> WHAT YOU NEED TO DO
Omitting the pictures, print every line below exactly as it stands.

(Beginning of RECORDS)

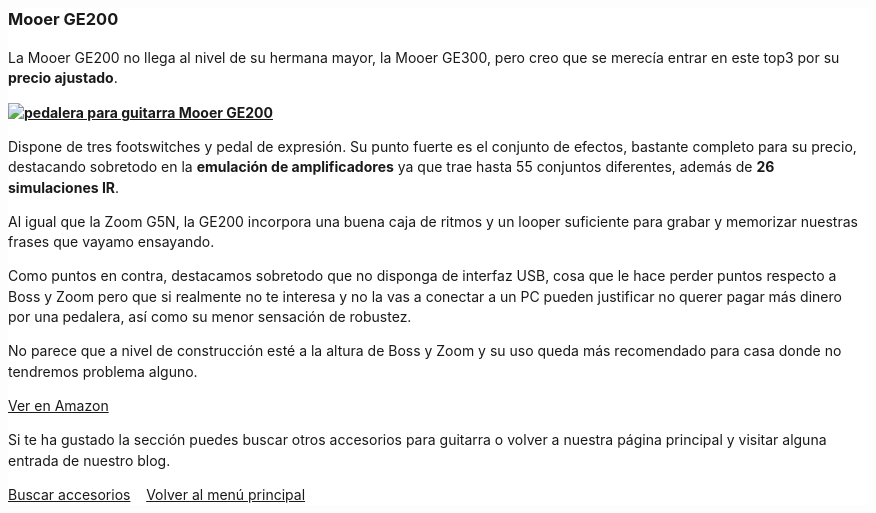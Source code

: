 ### Mooer GE200

La Mooer GE200 no llega al nivel de su hermana mayor, la Mooer GE300, pero creo que se merecía entrar en este top3 por su **precio ajustado**.

<div>
    <strong><a href="https://amzn.to/2W1ZKXT" rel="nofollow noopener noreferrer" target="_blank">
        <img src="../../images/pedaleras-para-guitarra/pedalera-mooer-ge200.png" alt="pedalera para guitarra Mooer GE200" title="Mooer GE200" width="350" height="164">
    </a></strong>
</div>

Dispone de tres footswitches y pedal de expresión. Su punto fuerte es el conjunto de efectos, bastante completo para su precio, destacando sobretodo en la **emulación de amplificadores** ya que trae hasta 55 conjuntos diferentes, además de **26 simulaciones IR**.

Al igual que la Zoom G5N, la GE200 incorpora una buena caja de ritmos y un looper suficiente para grabar y memorizar nuestras frases que vayamo ensayando.

Como puntos en contra, destacamos sobretodo que no disponga de interfaz USB, cosa que le hace perder puntos respecto a Boss y Zoom pero que si realmente no te interesa y no la vas a conectar a un PC pueden justificar no querer pagar más dinero por una pedalera, así como
su menor sensación de robustez. 

No parece que a nivel de construcción esté a la altura de Boss y Zoom y su uso queda más recomendado para casa donde no tendremos problema alguno.

<a href="https://amzn.to/2W1ZKXT" class="btn btn-outline-primary" target="_blank">Ver en Amazon</a></td>

Si te ha gustado la sección puedes buscar otros accesorios para guitarra o volver a nuestra página principal y visitar alguna entrada
de nuestro blog.

<div>
	<a href="/categories/accesorios" class="btn btn-outline-primary">Buscar accesorios</a> &nbsp;&nbsp;
	<a href="/" class="btn btn-outline-primary">Volver al menú principal</a>
</div>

(End of RECORDS)

> EXERCISE ANSWER
Source code

: ### Mooer GE200

La Mooer GE200 no llega al nivel de su hermana mayor, la Mooer GE300, pero creo que se merecía entrar en este top3 por su **precio ajustado**.

<div>
    <strong><a href="https://amzn.to/2W1ZKXT" rel="nofollow noopener noreferrer" target="_blank">
        <img src="../../images/pedaleras-para-guitarra/pedalera-mooer-ge200.png" alt="pedalera para guitarra Mooer GE200" title="Mooer GE200" width="350" height="164">
    </a></strong>
</div>

Dispone de tres footswitches y pedal de expresión. Su punto fuerte es el conjunto de efectos, bastante completo para su precio, destacando sobretodo en la **emulación de amplificadores** ya que trae hasta 55 conjuntos diferentes, además de **26 simulaciones IR**.

Al igual que la Zoom G5N, la GE200 incorpora una buena caja de ritmos y un looper suficiente para grabar y memorizar nuestras frases que vayamo ensayando.

Como puntos en contra, destacamos sobretodo que no disponga de interfaz USB, cosa que le hace perder puntos respecto a Boss y Zoom pero que si realmente no te interesa y no la vas a conectar a un PC pueden justificar no querer pagar más dinero por una pedalera, así como
su menor sensación de robustez. 

No parece que a nivel de construcción esté a la altura de Boss y Zoom y su uso queda más recomendado para casa donde no tendremos problema alguno.

<a href="https://amzn.to/2W1ZKXT" class="btn btn-outline-primary" target="_blank">Ver en Amazon</a></td>

Si te ha gustado la sección puedes buscar otros accesorios para guitarra o volver a nuestra página principal y visitar alguna entrada
de nuestro blog.

<div>
	<a href="/categories/accesorios" class="btn btn-outline-primary">Buscar accesorios</a> &nbsp;&nbsp;
	<a href="/" class="btn btn-outline-primary">Volver al menú principal</a>
</div>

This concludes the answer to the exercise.